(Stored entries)
"""

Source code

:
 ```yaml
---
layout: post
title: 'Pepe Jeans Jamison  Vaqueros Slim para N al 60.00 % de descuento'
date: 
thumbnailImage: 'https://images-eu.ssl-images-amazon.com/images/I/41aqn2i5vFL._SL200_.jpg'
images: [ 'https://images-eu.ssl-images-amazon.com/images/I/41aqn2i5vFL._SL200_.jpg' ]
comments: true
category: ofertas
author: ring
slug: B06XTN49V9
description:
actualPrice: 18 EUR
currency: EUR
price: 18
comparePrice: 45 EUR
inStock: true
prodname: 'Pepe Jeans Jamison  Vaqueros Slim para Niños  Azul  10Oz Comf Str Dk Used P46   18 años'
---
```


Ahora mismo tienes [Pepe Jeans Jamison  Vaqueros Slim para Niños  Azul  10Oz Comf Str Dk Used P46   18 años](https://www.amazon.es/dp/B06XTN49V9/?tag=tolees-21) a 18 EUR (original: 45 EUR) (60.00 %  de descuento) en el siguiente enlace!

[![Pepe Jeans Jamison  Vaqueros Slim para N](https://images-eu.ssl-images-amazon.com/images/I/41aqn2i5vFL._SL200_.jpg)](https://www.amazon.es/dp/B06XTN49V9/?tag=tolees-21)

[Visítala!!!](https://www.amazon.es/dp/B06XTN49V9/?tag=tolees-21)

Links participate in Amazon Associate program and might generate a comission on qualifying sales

"""
"""

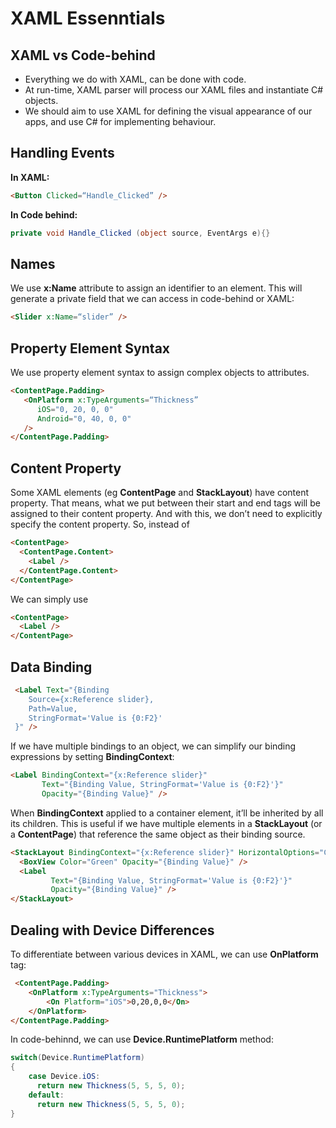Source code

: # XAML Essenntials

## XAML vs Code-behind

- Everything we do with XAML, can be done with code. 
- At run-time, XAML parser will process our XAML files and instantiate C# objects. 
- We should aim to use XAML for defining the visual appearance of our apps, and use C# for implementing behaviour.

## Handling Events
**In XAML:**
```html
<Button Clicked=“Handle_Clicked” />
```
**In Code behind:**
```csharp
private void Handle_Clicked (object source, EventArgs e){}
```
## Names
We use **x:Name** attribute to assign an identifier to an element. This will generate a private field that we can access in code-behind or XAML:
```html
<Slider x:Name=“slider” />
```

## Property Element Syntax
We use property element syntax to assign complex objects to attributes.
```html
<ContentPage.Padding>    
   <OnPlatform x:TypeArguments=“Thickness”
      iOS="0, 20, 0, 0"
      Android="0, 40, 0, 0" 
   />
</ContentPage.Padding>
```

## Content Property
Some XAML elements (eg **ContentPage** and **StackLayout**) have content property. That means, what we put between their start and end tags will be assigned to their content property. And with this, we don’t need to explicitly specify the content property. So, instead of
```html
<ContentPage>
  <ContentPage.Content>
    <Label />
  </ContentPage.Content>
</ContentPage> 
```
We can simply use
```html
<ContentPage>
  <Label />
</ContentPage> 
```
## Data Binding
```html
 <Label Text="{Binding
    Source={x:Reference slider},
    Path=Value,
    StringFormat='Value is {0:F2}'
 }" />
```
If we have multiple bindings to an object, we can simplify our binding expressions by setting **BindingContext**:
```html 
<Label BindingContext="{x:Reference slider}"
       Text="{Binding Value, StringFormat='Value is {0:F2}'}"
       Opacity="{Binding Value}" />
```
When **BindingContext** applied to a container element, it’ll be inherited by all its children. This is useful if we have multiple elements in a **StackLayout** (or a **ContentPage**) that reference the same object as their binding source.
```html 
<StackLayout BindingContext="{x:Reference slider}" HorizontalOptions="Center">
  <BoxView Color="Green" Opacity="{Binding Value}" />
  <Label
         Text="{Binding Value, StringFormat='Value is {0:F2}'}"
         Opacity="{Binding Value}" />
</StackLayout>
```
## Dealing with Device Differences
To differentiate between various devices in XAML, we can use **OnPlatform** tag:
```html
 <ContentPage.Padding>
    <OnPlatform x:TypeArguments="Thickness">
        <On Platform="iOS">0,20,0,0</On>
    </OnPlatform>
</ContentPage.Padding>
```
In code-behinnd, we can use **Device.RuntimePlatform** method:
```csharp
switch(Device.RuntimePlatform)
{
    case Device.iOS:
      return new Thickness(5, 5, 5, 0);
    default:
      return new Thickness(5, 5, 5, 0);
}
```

"""

Report, for the data above, every line in which the string "Jeans" appears.

◆ **Response**
title: 'Pepe Jeans Jamison  Vaqueros Slim para N al 60.00 % de descuento'
prodname: 'Pepe Jeans Jamison  Vaqueros Slim para Niños  Azul  10Oz Comf Str Dk Used P46   18 años'
Ahora mismo tienes [Pepe Jeans Jamison  Vaqueros Slim para Niños  Azul  10Oz Comf Str Dk Used P46   18 años](https://www.amazon.es/dp/B06XTN49V9/?tag=tolees-21) a 18 EUR (original: 45 EUR) (60.00 %  de descuento) en el siguiente enlace!
[![Pepe Jeans Jamison  Vaqueros Slim para N](https://images-eu.ssl-images-amazon.com/images/I/41aqn2i5vFL._SL200_.jpg)](https://www.amazon.es/dp/B06XTN49V9/?tag=tolees-21)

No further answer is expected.